US 2004, 97m, Deco Filmworks
DVD: Anchor Bay (UK) - Cert 18
It's one year since a girl disappeared in the woods, presumed murdered. On the anniversary, a naked teenage boy covered in blood arrives at the local police station. The Sheriff, who has never forgiven himself for the girl's fate, tries to determine the boy's identity. A fingerprint test reveals a surprising match on the police database, and before long the Sheriff is forced to confront some personal demons. As the local death toll begins to rise, it seems he isn't the only one whose past is coming back to confront him...
For me, Shallow Ground turned out to be one of those very pleasant surprises, a film I had somehow missed on its original release, only to catch it years later and find something of a hidden gem.
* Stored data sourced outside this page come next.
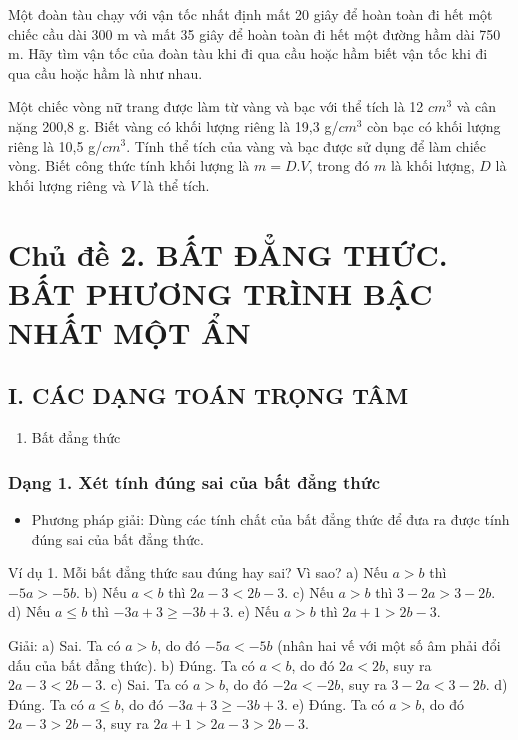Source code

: \documentclass[%
    fontsize=12pt,%
    chapterprefix=false,%
    open=right,%
    twoside=false,%
    numbers=noenddot,%
    headings=optiontohead,%
    final,%
    DIV=15,%
    parskip=half %
]{scrbook}
\begin{document}
\begin{tuluan}
\item Một đoàn tàu chạy với vận tốc nhất định mất 20 giây để hoàn toàn đi hết một chiếc cầu dài 300 m và mất 35 giây để hoàn toàn đi hết một đường hầm dài 750 m. Hãy tìm vận tốc của đoàn tàu khi đi qua cầu hoặc hầm biết vận tốc khi đi qua cầu hoặc hầm là như nhau.

\item Một chiếc vòng nữ trang được làm từ vàng và bạc với thể tích là 12 $cm^3$ và cân nặng 200,8 g. Biết vàng có khối lượng riêng là 19,3 g/$cm^3$ còn bạc có khối lượng riêng là 10,5 g/$cm^3$. Tính thể tích của vàng và bạc được sử dụng để làm chiếc vòng. Biết công thức tính khối lượng là $ m = D.V $, trong đó $ m $ là khối lượng, $ D $ là khối lượng riêng và $ V $ là thể tích.

\end{tuluan}

\section{Chủ đề 2. BẤT ĐẲNG THỨC. BẤT PHƯƠNG TRÌNH BẬC NHẤT MỘT ẨN}
\subsection{I. CÁC DẠNG TOÁN TRỌNG TÂM}

\begin{enumerate}
  \item Bất đẳng thức
\end{enumerate}
\subsubsection{Dạng 1. Xét tính đúng sai của bất đẳng thức}

\begin{itemize}
  \item Phương pháp giải: Dùng các tính chất của bất đẳng thức để đưa ra được tính đúng sai của bất đẳng thức.
\end{itemize}

Ví dụ 1. Mỗi bất đẳng thức sau đúng hay sai? Vì sao? a) Nếu $ a > b $ thì $ -5a > -5b $. b) Nếu $ a < b $ thì $ 2a - 3 < 2b - 3 $. c) Nếu $ a > b $ thì $ 3 - 2a > 3 - 2b $. d) Nếu $ a \leq b $ thì $ -3a + 3 \geq -3b + 3 $. e) Nếu $ a > b $ thì $ 2a + 1 > 2b - 3 $.

Giải: a) Sai. Ta có $ a > b $, do đó $ -5a < -5b $ (nhân hai vế với một số âm phải đổi dấu của bất đẳng thức). b) Đúng. Ta có $ a < b $, do đó $ 2a < 2b $, suy ra $ 2a - 3 < 2b - 3 $. c) Sai. Ta có $ a > b $, do đó $ -2a < -2b $, suy ra $ 3 - 2a < 3 - 2b $. d) Đúng. Ta có $ a \leq b $, do đó $ -3a + 3 \geq -3b + 3 $. e) Đúng. Ta có $ a > b $, do đó $ 2a - 3 > 2b - 3 $, suy ra $ 2a + 1 > 2a - 3 > 2b - 3 $.
\end{document}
It's not earth-shatteringly original, and yet has elements which are strikingly fresh, along with a visually arresting style. Some tense sequences in the woods have the comforting feel of an old-school stalk-and-slash flick, whilst throwing some intriguing ideas into the mix.
That brings me to the film's flaws. It does get a tad confusing at times, and yes, there are holes in the plot - it simply tries to pack too much into the running time. Frustratingly, some intriguing story strands are touched upon, but then get cut short before they have a chance to develop. Still, the whole thing moves so nimbly that director Sheldon Wilson just about manages to keep it on the rails.
That is Shallow Ground's real trump card - it gets by on sheer energy, hitting the ground running and never letting up. Genuinely creepy at times, with plenty of well staged set pieces, most importantly it's a rollicking good ride. Despite its imperfections, this is one I will definitely come back to.